College (featuring Electric Youth) - A Real Hero

Meanwhile, I hate to waste anyone's time with a tune they're probably hearing a lot these days (though I do love me that M83 sonic overload), but this somehow feels like the flip side to the heroics above. The former was smartly used in a smiling, dreamy daylight sequence, while this one seems more the province of the stone-faced night driver that is the go-to mental image for this aesthetic.

Having said that, Anthony Gonzales gets a big high-five for his courageous saxophone deployment in the outro. A real human being indeed.

Monday, November 7, 2011

I realized my fists were clenched

Robert Wyatt and his cozily alien voice make another welcome appearance on the 'blague. I recently busted out his Shleep record and was reminded of why it's good to keep albums around that you suspect might grow on you. While not the spirit triumph of Rock Bottom, it's a beautiful and weird cycle of sleepy-brained tunes apparently inspired by their creator's insomnia. Good enough that two specimens are warranted. The first was co-written with Eno, and its jaunty, gentlemanly funk gives has that signature all over it. The second is more late-nite in its texture, and I can see the camera slowly pulling back above the spiral staircase as the protagonist shrinks to a shaky point.

Robert Wyatt - Heaps Of Sheeps
Robert Wyatt - Out Of Season

Friday, November 4, 2011

Bad drugs

Oh man, how could I have neglected to post this on Halloween! I'm not much of a goth fan, but I do like how Bauhaus sometimes came at it from a darkly psychedelic angle. This one is particularly queasy, with a swirling dubbiness that seems to come straight from a thoroughly gone night of debauchery.

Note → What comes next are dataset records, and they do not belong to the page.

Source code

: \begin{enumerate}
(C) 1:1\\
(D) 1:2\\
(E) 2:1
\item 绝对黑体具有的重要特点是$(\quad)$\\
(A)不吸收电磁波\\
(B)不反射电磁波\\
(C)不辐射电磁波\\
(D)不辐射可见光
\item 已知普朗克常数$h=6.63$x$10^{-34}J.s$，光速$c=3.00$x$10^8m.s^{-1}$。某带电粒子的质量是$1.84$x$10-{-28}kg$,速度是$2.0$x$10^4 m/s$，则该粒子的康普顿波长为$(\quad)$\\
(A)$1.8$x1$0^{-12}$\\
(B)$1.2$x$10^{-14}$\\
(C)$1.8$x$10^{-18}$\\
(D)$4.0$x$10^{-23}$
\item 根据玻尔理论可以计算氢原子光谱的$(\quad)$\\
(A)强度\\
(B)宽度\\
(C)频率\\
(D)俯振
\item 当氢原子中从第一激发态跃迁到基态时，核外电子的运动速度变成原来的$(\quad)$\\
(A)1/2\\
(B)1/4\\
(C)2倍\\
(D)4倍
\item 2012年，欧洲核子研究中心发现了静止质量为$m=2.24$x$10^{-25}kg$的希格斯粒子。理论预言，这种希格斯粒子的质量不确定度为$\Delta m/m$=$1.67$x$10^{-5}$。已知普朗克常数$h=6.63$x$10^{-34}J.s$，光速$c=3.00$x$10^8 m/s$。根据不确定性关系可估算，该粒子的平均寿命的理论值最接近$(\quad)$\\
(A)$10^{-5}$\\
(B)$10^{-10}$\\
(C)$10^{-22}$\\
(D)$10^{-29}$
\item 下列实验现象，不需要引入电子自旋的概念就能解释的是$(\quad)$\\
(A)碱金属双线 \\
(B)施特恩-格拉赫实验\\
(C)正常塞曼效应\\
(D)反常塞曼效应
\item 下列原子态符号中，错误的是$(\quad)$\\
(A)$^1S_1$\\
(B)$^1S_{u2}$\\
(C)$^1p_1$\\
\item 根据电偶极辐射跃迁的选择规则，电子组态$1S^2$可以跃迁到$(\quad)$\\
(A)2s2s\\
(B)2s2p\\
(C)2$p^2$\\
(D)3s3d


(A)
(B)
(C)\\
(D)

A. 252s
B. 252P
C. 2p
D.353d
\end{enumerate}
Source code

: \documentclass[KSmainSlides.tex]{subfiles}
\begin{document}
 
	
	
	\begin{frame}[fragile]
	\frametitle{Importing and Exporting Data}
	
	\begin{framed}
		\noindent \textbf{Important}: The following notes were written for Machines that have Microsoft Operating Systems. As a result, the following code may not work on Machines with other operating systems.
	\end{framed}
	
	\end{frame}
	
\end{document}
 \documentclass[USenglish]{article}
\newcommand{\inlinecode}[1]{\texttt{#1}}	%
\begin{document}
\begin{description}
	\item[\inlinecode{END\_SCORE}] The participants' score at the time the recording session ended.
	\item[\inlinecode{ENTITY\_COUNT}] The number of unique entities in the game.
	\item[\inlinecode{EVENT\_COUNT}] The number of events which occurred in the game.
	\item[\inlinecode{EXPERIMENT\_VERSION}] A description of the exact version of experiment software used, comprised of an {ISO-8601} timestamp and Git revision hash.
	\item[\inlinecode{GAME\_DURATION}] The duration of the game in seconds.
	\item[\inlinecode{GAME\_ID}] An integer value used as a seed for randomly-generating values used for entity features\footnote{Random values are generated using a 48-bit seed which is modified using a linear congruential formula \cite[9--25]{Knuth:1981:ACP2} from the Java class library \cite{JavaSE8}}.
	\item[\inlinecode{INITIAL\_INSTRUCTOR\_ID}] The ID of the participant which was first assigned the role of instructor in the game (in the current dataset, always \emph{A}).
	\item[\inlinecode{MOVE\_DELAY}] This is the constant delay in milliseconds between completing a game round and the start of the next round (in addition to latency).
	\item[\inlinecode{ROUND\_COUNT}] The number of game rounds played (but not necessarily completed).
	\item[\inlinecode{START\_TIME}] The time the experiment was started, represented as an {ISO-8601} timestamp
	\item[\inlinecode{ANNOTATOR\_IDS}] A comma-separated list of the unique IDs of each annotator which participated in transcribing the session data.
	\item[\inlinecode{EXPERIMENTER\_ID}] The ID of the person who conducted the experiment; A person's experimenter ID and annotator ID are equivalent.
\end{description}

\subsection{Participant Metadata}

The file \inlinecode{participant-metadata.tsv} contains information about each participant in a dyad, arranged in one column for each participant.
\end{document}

On the lighter side, every time Peter Murphy moans the chorus, all I see is
this.

Thursday, November 3, 2011

Any vows on lovers' leap

As surely as yesterday's tracks show a less visited side of the 1980s, here's one from the days when college rock did in fact have something to do with the intellectual ambitions of both bands and audiences. Not that it doesn't rock. And not without a charming earnestness that looks fondly on an imaginary utopia of Anglophilic power pop. A nice shade of California love.

Game Theory - Make Any Vows

Wednesday, November 2, 2011

Two gentle Germans

Tracing the constellations of classic krautrock, you can't get too far without bumping into the boys of Cluster, also known by their excellently mellifluous names Moebius and Roedelius. You may have heard their collaborations with Brian Eno, but their solo work often achieves the same high level of textural minimalism that remains completely engaging at nearly any length. The kind of ambient that almost refuses to let a book or zone-out overtake your mind. Which is a good problem to have. So, in turn, we have Moebius doing movies...

Dieter Moebius - Falsche Ruhe

...and Roedelius laying by a stream, not doing much at all.

Hans-Joachim Roedelius - Mein Freund Farouk

Tuesday, November 1, 2011

Now I care

Last year, some folks in LA had the bright idea to showcase local bands by having them cover Television's under-celebrated Adventure album. I too have under-celebrated this album because, well, it's not Marquee Moon. Which is itself an over-celebrated album, in my opinion.

Of course, this 'blague has given some tender love and real estate to
Adventure's best track. But the beauty of covers is how interpretation can bring out a song's hidden virtues. In this case, a fairly pedestrian four-count rocker grows a country beard and rises glowing and newly translucent up above quiet waters in the beautiful moonlight.